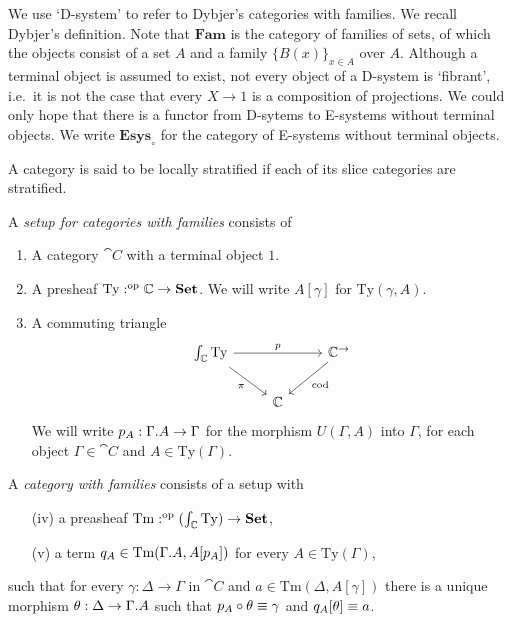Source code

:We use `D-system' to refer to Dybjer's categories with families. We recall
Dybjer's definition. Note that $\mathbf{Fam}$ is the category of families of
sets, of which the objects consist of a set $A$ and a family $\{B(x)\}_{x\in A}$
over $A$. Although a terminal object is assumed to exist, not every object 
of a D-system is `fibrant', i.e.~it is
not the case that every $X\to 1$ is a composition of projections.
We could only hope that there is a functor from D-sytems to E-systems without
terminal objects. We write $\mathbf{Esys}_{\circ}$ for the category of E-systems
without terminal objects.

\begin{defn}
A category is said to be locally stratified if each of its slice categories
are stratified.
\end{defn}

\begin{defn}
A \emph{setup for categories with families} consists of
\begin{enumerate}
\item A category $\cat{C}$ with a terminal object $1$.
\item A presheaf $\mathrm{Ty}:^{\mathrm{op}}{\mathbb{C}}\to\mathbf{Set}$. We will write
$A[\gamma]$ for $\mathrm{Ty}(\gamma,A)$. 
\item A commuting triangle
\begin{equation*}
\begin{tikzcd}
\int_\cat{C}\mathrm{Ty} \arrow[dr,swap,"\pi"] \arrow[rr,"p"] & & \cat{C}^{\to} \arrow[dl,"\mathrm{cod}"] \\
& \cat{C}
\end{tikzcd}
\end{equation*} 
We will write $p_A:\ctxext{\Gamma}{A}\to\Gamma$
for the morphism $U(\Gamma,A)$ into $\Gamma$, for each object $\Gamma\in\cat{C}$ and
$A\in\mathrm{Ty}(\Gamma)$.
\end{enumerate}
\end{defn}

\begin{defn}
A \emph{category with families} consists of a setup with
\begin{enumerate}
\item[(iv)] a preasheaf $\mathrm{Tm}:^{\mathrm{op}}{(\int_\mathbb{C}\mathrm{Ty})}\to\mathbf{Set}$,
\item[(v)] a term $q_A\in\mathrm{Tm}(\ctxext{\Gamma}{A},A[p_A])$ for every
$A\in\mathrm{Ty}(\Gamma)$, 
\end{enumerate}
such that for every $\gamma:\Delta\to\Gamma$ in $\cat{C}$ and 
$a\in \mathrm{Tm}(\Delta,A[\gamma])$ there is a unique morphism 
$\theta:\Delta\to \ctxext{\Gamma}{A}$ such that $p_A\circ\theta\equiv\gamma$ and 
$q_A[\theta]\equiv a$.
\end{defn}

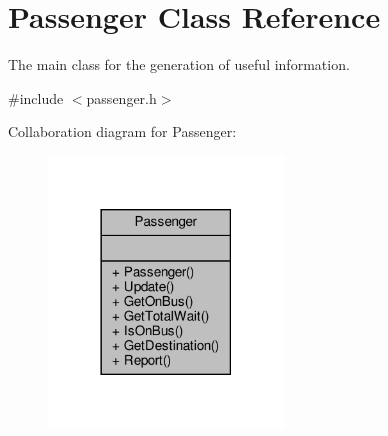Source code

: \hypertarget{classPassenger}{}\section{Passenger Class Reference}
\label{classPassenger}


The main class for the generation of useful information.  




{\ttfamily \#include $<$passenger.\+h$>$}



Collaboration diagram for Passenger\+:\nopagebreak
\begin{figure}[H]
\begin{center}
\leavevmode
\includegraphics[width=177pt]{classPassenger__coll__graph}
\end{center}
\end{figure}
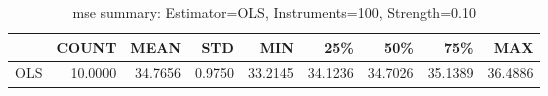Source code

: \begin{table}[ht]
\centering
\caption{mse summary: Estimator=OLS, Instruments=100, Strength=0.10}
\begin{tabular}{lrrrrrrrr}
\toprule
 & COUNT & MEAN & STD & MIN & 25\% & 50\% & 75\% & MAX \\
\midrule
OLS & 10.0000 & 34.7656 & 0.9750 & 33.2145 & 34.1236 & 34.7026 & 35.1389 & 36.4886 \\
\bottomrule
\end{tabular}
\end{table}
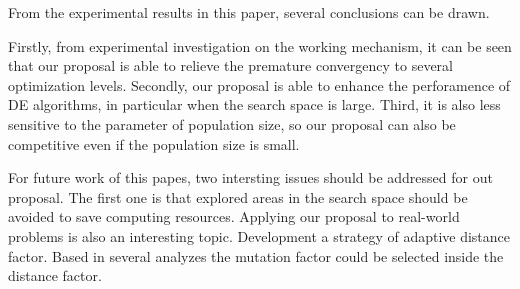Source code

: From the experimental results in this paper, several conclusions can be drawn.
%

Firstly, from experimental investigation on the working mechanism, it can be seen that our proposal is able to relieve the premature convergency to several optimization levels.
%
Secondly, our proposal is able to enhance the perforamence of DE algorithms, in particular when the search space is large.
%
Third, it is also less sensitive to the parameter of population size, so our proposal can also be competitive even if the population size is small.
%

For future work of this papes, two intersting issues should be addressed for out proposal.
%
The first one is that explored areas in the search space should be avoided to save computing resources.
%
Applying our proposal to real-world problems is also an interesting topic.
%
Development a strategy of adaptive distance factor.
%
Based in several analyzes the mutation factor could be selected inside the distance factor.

◆ ◆ ◆ ◆ ◆ ◆ ◆

What you have to do = What lines in the material mention "mathrm"? Copy every one of them.

Solution to the exercise =
\item A presheaf $\mathrm{Ty}:^{\mathrm{op}}{\mathbb{C}}\to\mathbf{Set}$. We will write
$A[\gamma]$ for $\mathrm{Ty}(\gamma,A)$. 
\int_\cat{C}\mathrm{Ty} \arrow[dr,swap,"\pi"] \arrow[rr,"p"] & & \cat{C}^{\to} \arrow[dl,"\mathrm{cod}"] \\
$A\in\mathrm{Ty}(\Gamma)$.
\item[(iv)] a preasheaf $\mathrm{Tm}:^{\mathrm{op}}{(\int_\mathbb{C}\mathrm{Ty})}\to\mathbf{Set}$,
\item[(v)] a term $q_A\in\mathrm{Tm}(\ctxext{\Gamma}{A},A[p_A])$ for every
$A\in\mathrm{Ty}(\Gamma)$, 
$a\in \mathrm{Tm}(\Delta,A[\gamma])$ there is a unique morphism 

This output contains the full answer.